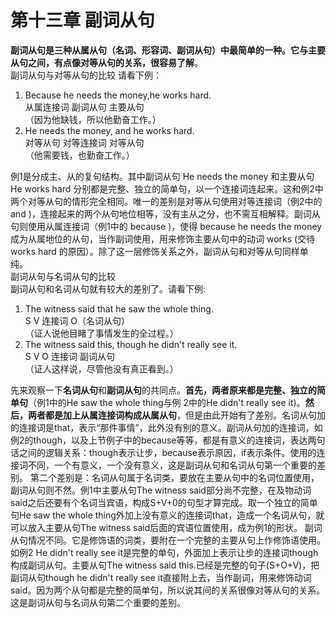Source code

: # 第十三章 副词从句

<b>副词从句是三种从属从句（名词、形容词、副词从句）中最简单的一种。它与主要从句之间，有点像对等从句的关系，很容易了解</b>。  
副词从句与对等从句的比较
请看下例：  
1. Because he needs the money,he works hard.  
从属连接词 副词从句 主要从句    
（因为他缺钱，所以他勤奋工作。）   
2. He needs the money, and he works hard.  
对等从句 对等连接词 对等从句  
（他需要钱，也勤奋工作。）  

例1是分成主、从的复句结构。其中副词从句 He needs the money 和主要从句 He works hard 分别都是完整、独立的简单句，以一个连接词连起来。这和例2中两个对等从句的情形完全相同。唯一的差别是对等从句使用对等连接词（例2中的 and )，连接起来的两个从句地位相等，没有主从之分，也不需互相解释。副词从句则使用从属连接词（例1中的 because )，使得 because he needs the money 成为从属地位的从句，当作副词使用，用来修饰主要从句中的动词 works (交待 works hard 的原因）。除了这一层修饰关系之外，副词从句和对等从句同样单纯。  
副词从句与名词从句的比较  
副词从句和名词从句就有较大的差别了。请看下例:  

1. The witness said that he saw the whole thing.  
S V 连接词 O（名词从句）  
（证人说他目睹了事情发生的全过程。）  
2. The witness said this, though he didn't really see it.  
S V O 连接词 副词从句  
（证人这样说，尽管他没有真正看到。）  

先来观察一下**名词从句**和**副词从句**的共同点。<b>首先，两者原来都是完整、独立的简单句</b>（例1中的He saw the whole thing与例 2中的He didn't really see it)。<b>然后，两者都是加上从属连接词构成从属从句</b>，但是由此开始有了差别。名词从句加的连接词是that，表示“那件事情”，此外没有别的意义。副词从句加的连接词，如例2的though，以及上节例子中的because等等，都是有意义的连接词，表达两句话之间的逻辑关系：though表示让步，because表示原因，if表示条件。使用的连接词不同，一个有意义，一个没有意义，这是副词从句和名词从句第一个重要的差别。
第二个差别是：名词从句属于名词类，要放在主要从句中的名词位置使用，副词从句则不然。例1中主要从句The witness said部分尚不完整，在及物动词said之后还要有个名词当宾语，构成S+V+0的句型才算完成。取一个独立的简单句He saw the whole thing外加上没有意义的连接词that，造成一个名词从句，就可以放入主要从句The witness said后面的宾语位置使用，成为例1的形状。
副词从句情况不同。它是修饰语的词类，要附在一个完整的主要从句上作修饰语使用。如例2 He didn't really see it是完整的单句，外面加上表示让步的连接词though构成副词从句。主要从句The witness said this.已经是完整的句子(S+O+V)，把副词从句though he didn't really see it直接附上去，当作副词，用来修饰动词said。因为两个从句都是完整的简单句，所以说其间的关系很像对等从句的关系。这是副词从句与名词从句第二个重要的差别。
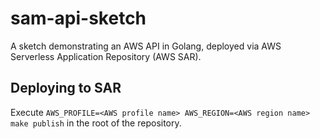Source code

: # sam-api-sketch

A sketch demonstrating an AWS API in Golang, deployed via AWS Serverless Application Repository (AWS SAR).

## Deploying to SAR

Execute `AWS_PROFILE=<AWS profile name> AWS_REGION=<AWS region name> make publish` in the root of the repository.



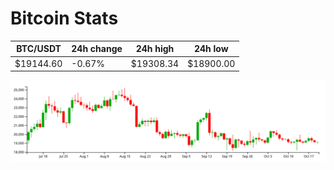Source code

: # Bitcoin Stats

BTC/USDT|24h change|24h high|24h low|
|---|---|---|---|
|$19144.60|-0.67%|$19308.34|$18900.00|

<img src="./chart.svg">
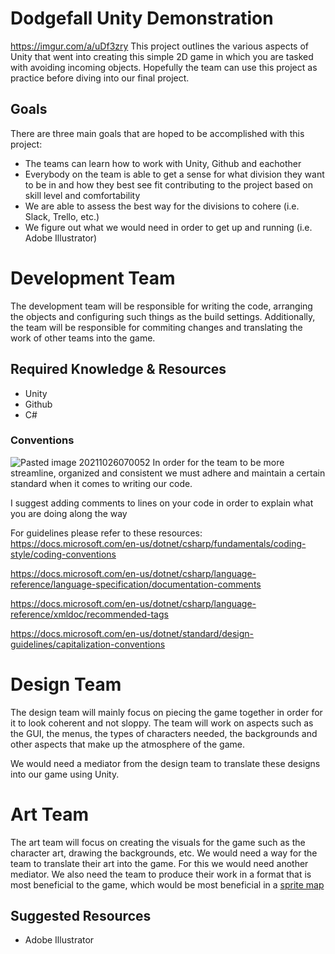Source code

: # Dodgefall Unity Demonstration
https://imgur.com/a/uDf3zry
This project outlines the various aspects of Unity that went into creating this simple 2D game in which you are tasked with avoiding incoming objects. Hopefully the team can use this project as practice before diving into our final project.


## Goals
There are three main goals that are hoped to be accomplished with this project:
- The teams can learn how to work with Unity, Github and eachother
- Everybody on the team is able to get a sense for what division they want to be in and how they best see fit contributing to the project based on skill level and comfortability
- We are able to assess the best way for the divisions to cohere (i.e. Slack, Trello, etc.)
- We figure out what we would need in order to get up and running (i.e. Adobe Illustrator)

# Development Team
The development team will be responsible for writing the code, arranging the objects and configuring such things as the build settings. Additionally, the team will be responsible for commiting changes and translating the work of other teams into the game.

## Required Knowledge & Resources
- Unity
- Github
- C#

### Conventions
![Pasted image 20211026070052](https://user-images.githubusercontent.com/7041958/138867339-b3e4938f-2fb4-4d5d-9217-a8cdc64e212a.png)
In order for the team to be more streamline, organized and consistent we must adhere and maintain a certain standard when it comes to writing our code.

I suggest adding comments to lines on your code in order to explain what you are doing along the way

For guidelines please refer to these resources:
https://docs.microsoft.com/en-us/dotnet/csharp/fundamentals/coding-style/coding-conventions

https://docs.microsoft.com/en-us/dotnet/csharp/language-reference/language-specification/documentation-comments

https://docs.microsoft.com/en-us/dotnet/csharp/language-reference/xmldoc/recommended-tags

https://docs.microsoft.com/en-us/dotnet/standard/design-guidelines/capitalization-conventions


# Design Team
The design team will mainly focus on piecing the game together in order for it to look coherent and not sloppy. The team will work on aspects such as the GUI, the menus, the types of characters needed, the backgrounds and other aspects that make up the atmosphere of the game.

We would need a mediator from the design team to translate these designs into our game using Unity.

# Art Team
The art team will focus on creating the visuals for the game such as the character art, drawing the backgrounds, etc. We would need a way for the team to translate their art into the game. For this we would need another mediator. We also need the team to produce their work in a format that is most beneficial to the game, which would be most beneficial in a [sprite map](https://www.codeandweb.com/texturepacker/tutorials/how-to-create-a-sprite-sheet)

## Suggested Resources
- Adobe Illustrator
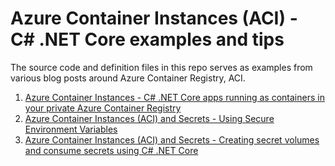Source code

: # Azure Container Instances (ACI) - C# .NET Core examples and tips

The source code and definition files in this repo serves as examples from various blog posts around Azure Container Registry, ACI.

1. [Azure Container Instances - C# .NET Core apps running as containers in your private Azure Container Registry](https://zimmergren.net/azure-container-instances-private-azure-container-registry-image-repository/)
2. [Azure Container Instances (ACI) and Secrets - Using Secure Environment Variables](https://zimmergren.net/azure-container-instances-and-secrets-secure-environment-variables-aci/)
3. [Azure Container Instances (ACI) and Secrets - Creating secret volumes and consume secrets using C# .NET Core](https://zimmergren.net/azure-container-instances-aci-mounting-secrets-volume-dotnet-core/)
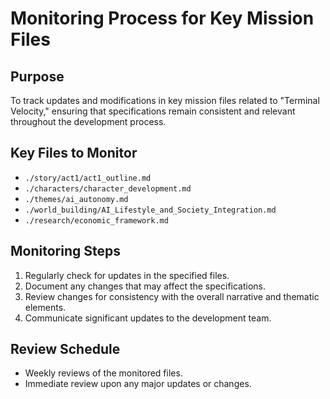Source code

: # Monitoring Process for Key Mission Files

## Purpose
To track updates and modifications in key mission files related to "Terminal Velocity," ensuring that specifications remain consistent and relevant throughout the development process.

## Key Files to Monitor
- `./story/act1/act1_outline.md`
- `./characters/character_development.md`
- `./themes/ai_autonomy.md`
- `./world_building/AI_Lifestyle_and_Society_Integration.md`
- `./research/economic_framework.md`

## Monitoring Steps
1. Regularly check for updates in the specified files.
2. Document any changes that may affect the specifications.
3. Review changes for consistency with the overall narrative and thematic elements.
4. Communicate significant updates to the development team.

## Review Schedule
- Weekly reviews of the monitored files.
- Immediate review upon any major updates or changes.
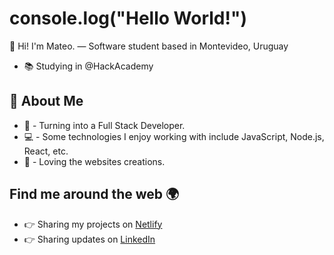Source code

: # console.log("Hello World!")

👋 Hi! I'm Mateo. — Software student based in Montevideo, Uruguay

- 📚 Studying in @HackAcademy


## 🚀 About Me
- 💪 - Turning into a Full Stack Developer.
- 💻 - Some technologies I enjoy working with include JavaScript, Node.js, React, etc.
- 🎨 - Loving the websites creations.

## Find me around the web 🌍
- 👉 Sharing my projects on [Netlify](https://app.netlify.com/teams/mateogomez1718/sites)
- 👉 Sharing updates on [LinkedIn](https://www.linkedin.com/in/mateo-g%C3%B3mez-7a40b722b/)
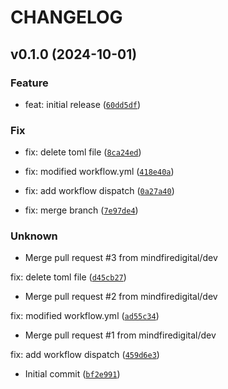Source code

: # CHANGELOG

## v0.1.0 (2024-10-01)

### Feature

* feat: initial release ([`60dd5df`](https://github.com/mindfiredigital/SQLRAG/commit/60dd5df45380a6355021be043772dd1b9e5defe0))

### Fix

* fix: delete toml file ([`8ca24ed`](https://github.com/mindfiredigital/SQLRAG/commit/8ca24edf240f474eaeb02ba1bedb9000c9b82f43))

* fix: modified workflow.yml ([`418e40a`](https://github.com/mindfiredigital/SQLRAG/commit/418e40a2404e02c61786fb9f5797fd0a67b084db))

* fix: add workflow dispatch ([`0a27a40`](https://github.com/mindfiredigital/SQLRAG/commit/0a27a4033ce26b3d05fe72be24884d74e22f2f3a))

* fix: merge branch ([`7e97de4`](https://github.com/mindfiredigital/SQLRAG/commit/7e97de4dc5d9b6e03cd42b9235fc038ba3d1fe35))

### Unknown

* Merge pull request #3 from mindfiredigital/dev

fix: delete toml file ([`d45cb27`](https://github.com/mindfiredigital/SQLRAG/commit/d45cb276fb39a1e30fcf208c2c8ed17c9739146d))

* Merge pull request #2 from mindfiredigital/dev

fix: modified workflow.yml ([`ad55c34`](https://github.com/mindfiredigital/SQLRAG/commit/ad55c34f361b1fca8b935e29837adb225907a3fd))

* Merge pull request #1 from mindfiredigital/dev

fix: add workflow dispatch ([`459d6e3`](https://github.com/mindfiredigital/SQLRAG/commit/459d6e320766e3935dbb1d59630a30086775fd14))

* Initial commit ([`bf2e991`](https://github.com/mindfiredigital/SQLRAG/commit/bf2e99156f2c34b167a2ffc31e359b3673c926a0))
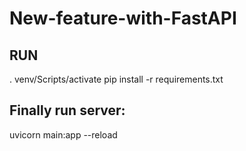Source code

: # New-feature-with-FastAPI
## RUN
. venv/Scripts/activate
pip install -r requirements.txt
## Finally run server:
uvicorn main:app --reload
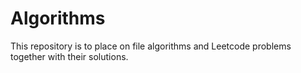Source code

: # Algorithms
This repository is to place on file algorithms and Leetcode problems together with their solutions.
• • • • •
• **TASK DIRECTIONS**:
Starting from the first line of the entries above, print each line exactly until the line containing "the whole thing与例" has been printed, and skip the pictures.

• **EXPECTED ANSWER**:
Source code

: # 第十三章 副词从句

<b>副词从句是三种从属从句（名词、形容词、副词从句）中最简单的一种。它与主要从句之间，有点像对等从句的关系，很容易了解</b>。  
副词从句与对等从句的比较
请看下例：  
1. Because he needs the money,he works hard.  
从属连接词 副词从句 主要从句    
（因为他缺钱，所以他勤奋工作。）   
2. He needs the money, and he works hard.  
对等从句 对等连接词 对等从句  
（他需要钱，也勤奋工作。）  

例1是分成主、从的复句结构。其中副词从句 He needs the money 和主要从句 He works hard 分别都是完整、独立的简单句，以一个连接词连起来。这和例2中两个对等从句的情形完全相同。唯一的差别是对等从句使用对等连接词（例2中的 and )，连接起来的两个从句地位相等，没有主从之分，也不需互相解释。副词从句则使用从属连接词（例1中的 because )，使得 because he needs the money 成为从属地位的从句，当作副词使用，用来修饰主要从句中的动词 works (交待 works hard 的原因）。除了这一层修饰关系之外，副词从句和对等从句同样单纯。  
副词从句与名词从句的比较  
副词从句和名词从句就有较大的差别了。请看下例:  

1. The witness said that he saw the whole thing.  
S V 连接词 O（名词从句）  
（证人说他目睹了事情发生的全过程。）  
2. The witness said this, though he didn't really see it.  
S V O 连接词 副词从句  
（证人这样说，尽管他没有真正看到。）  

先来观察一下**名词从句**和**副词从句**的共同点。<b>首先，两者原来都是完整、独立的简单句</b>（例1中的He saw the whole thing与例 2中的He didn't really see it)。<b>然后，两者都是加上从属连接词构成从属从句</b>，但是由此开始有了差别。名词从句加的连接词是that，表示“那件事情”，此外没有别的意义。副词从句加的连接词，如例2的though，以及上节例子中的because等等，都是有意义的连接词，表达两句话之间的逻辑关系：though表示让步，because表示原因，if表示条件。使用的连接词不同，一个有意义，一个没有意义，这是副词从句和名词从句第一个重要的差别。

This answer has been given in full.